You may have access to some good loan programs, but the Feds have access to the millions of loans that did fund, and the millions that should have funded.
Home builders also reflect the same sentiment. Let me me give you a guarantee.....Housing recovery will be in direct proportion to the ease of getting loans.
Dear Janet Yellen,
Quit complaining about mortgage availability being constrained, do something about it. Set sensible standards, dammit.
No Logan, you and Call Crazy need a "course in residential lending" at the national level.
Actually Not only have I been doing this for 16 years now, family for 28 years. We have to by law know all the core standards.
Mind, almost everyone who says
It's lending standards that are too tight because housing is affordabilty
A. Never worked in finance in their life
B. Never worked on a loan in their life
C. Zero long term financial history in the field of lending
D. Simply don't believe in math, facts and data
As always sentence structure, speech patterns, very predictable... lack of experience in working in finance shows up in every word or lie they say.
Housing softness is all about incomes and assets, not tight lending
Housing softness is all about incomes and assets, not tight lending
I don't know anyone who has complained about tight lending. For all of my friends that have not bought a house, it's an affordability issue and worry that they will lose money at these prices.

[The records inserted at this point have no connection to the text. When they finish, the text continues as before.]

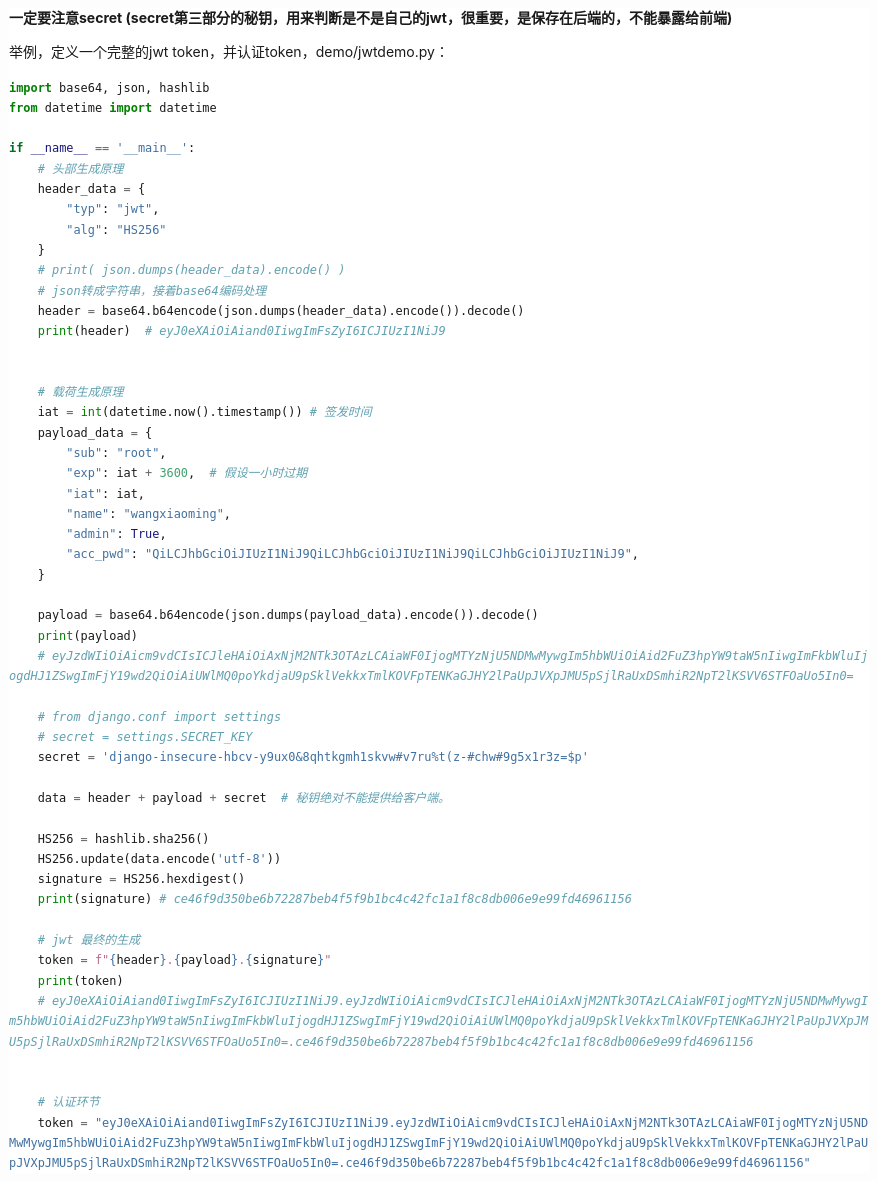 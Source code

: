 **一定要注意secret (secret第三部分的秘钥，用来判断是不是自己的jwt，很重要，是保存在后端的，不能暴露给前端)**

举例，定义一个完整的jwt token，并认证token，demo/jwtdemo.py：

```python
import base64, json, hashlib
from datetime import datetime

if __name__ == '__main__':
    # 头部生成原理
    header_data = {
        "typ": "jwt",
        "alg": "HS256"
    }
    # print( json.dumps(header_data).encode() )
    # json转成字符串，接着base64编码处理
    header = base64.b64encode(json.dumps(header_data).encode()).decode()
    print(header)  # eyJ0eXAiOiAiand0IiwgImFsZyI6ICJIUzI1NiJ9


    # 载荷生成原理
    iat = int(datetime.now().timestamp()) # 签发时间
    payload_data = {
        "sub": "root",
        "exp": iat + 3600,  # 假设一小时过期
        "iat": iat,
        "name": "wangxiaoming",
        "admin": True,
        "acc_pwd": "QiLCJhbGciOiJIUzI1NiJ9QiLCJhbGciOiJIUzI1NiJ9QiLCJhbGciOiJIUzI1NiJ9",
    }

    payload = base64.b64encode(json.dumps(payload_data).encode()).decode()
    print(payload)
    # eyJzdWIiOiAicm9vdCIsICJleHAiOiAxNjM2NTk3OTAzLCAiaWF0IjogMTYzNjU5NDMwMywgIm5hbWUiOiAid2FuZ3hpYW9taW5nIiwgImFkbWluIjogdHJ1ZSwgImFjY19wd2QiOiAiUWlMQ0poYkdjaU9pSklVekkxTmlKOVFpTENKaGJHY2lPaUpJVXpJMU5pSjlRaUxDSmhiR2NpT2lKSVV6STFOaUo5In0=

    # from django.conf import settings
    # secret = settings.SECRET_KEY
    secret = 'django-insecure-hbcv-y9ux0&8qhtkgmh1skvw#v7ru%t(z-#chw#9g5x1r3z=$p'

    data = header + payload + secret  # 秘钥绝对不能提供给客户端。

    HS256 = hashlib.sha256()
    HS256.update(data.encode('utf-8'))
    signature = HS256.hexdigest()
    print(signature) # ce46f9d350be6b72287beb4f5f9b1bc4c42fc1a1f8c8db006e9e99fd46961156

    # jwt 最终的生成
    token = f"{header}.{payload}.{signature}"
    print(token)
    # eyJ0eXAiOiAiand0IiwgImFsZyI6ICJIUzI1NiJ9.eyJzdWIiOiAicm9vdCIsICJleHAiOiAxNjM2NTk3OTAzLCAiaWF0IjogMTYzNjU5NDMwMywgIm5hbWUiOiAid2FuZ3hpYW9taW5nIiwgImFkbWluIjogdHJ1ZSwgImFjY19wd2QiOiAiUWlMQ0poYkdjaU9pSklVekkxTmlKOVFpTENKaGJHY2lPaUpJVXpJMU5pSjlRaUxDSmhiR2NpT2lKSVV6STFOaUo5In0=.ce46f9d350be6b72287beb4f5f9b1bc4c42fc1a1f8c8db006e9e99fd46961156


    # 认证环节
    token = "eyJ0eXAiOiAiand0IiwgImFsZyI6ICJIUzI1NiJ9.eyJzdWIiOiAicm9vdCIsICJleHAiOiAxNjM2NTk3OTAzLCAiaWF0IjogMTYzNjU5NDMwMywgIm5hbWUiOiAid2FuZ3hpYW9taW5nIiwgImFkbWluIjogdHJ1ZSwgImFjY19wd2QiOiAiUWlMQ0poYkdjaU9pSklVekkxTmlKOVFpTENKaGJHY2lPaUpJVXpJMU5pSjlRaUxDSmhiR2NpT2lKSVV6STFOaUo5In0=.ce46f9d350be6b72287beb4f5f9b1bc4c42fc1a1f8c8db006e9e99fd46961156"
```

I don't know anyone who has complained about tight lending. For all of my friends that have not bought a house, it's an affordability issue and worry that they will lose money at these prices.
1. Mark Zandi
http://loganmohtashami.com/2014/01/27/mark-zandi-its-the-economy-stupid/
2. Yun NAR ... I can't post 1,000,000 articles as he complains about the tight lending each month
3. Laurie Goodman Head of the Urban Inst. ( Main person I am refuting now)
http://www.urban.org/research/publication/impact-tight-credit-standards-2009-13-lending
4. Harvard... which actually has the worst thesis of them all
http://www.jchs.harvard.edu/millennials-key-stronger-housing-recovery
Just a few
The lending argument is silly. I have awesome credit and can qualify on family income(low $100k'ish) to about $450k although that would make me house poor.
That's ignoring that the cheapest houses in the city I live in go at $550k plus and those wouldn't be of adequate size for my family.
I'll keep renting at under $1700/mo. Maybe once the kid doesn't need public schools well buy in the town next to us. Nice enough area, but crap schools. A 2000 sq ft 3/2 goes for $450k there.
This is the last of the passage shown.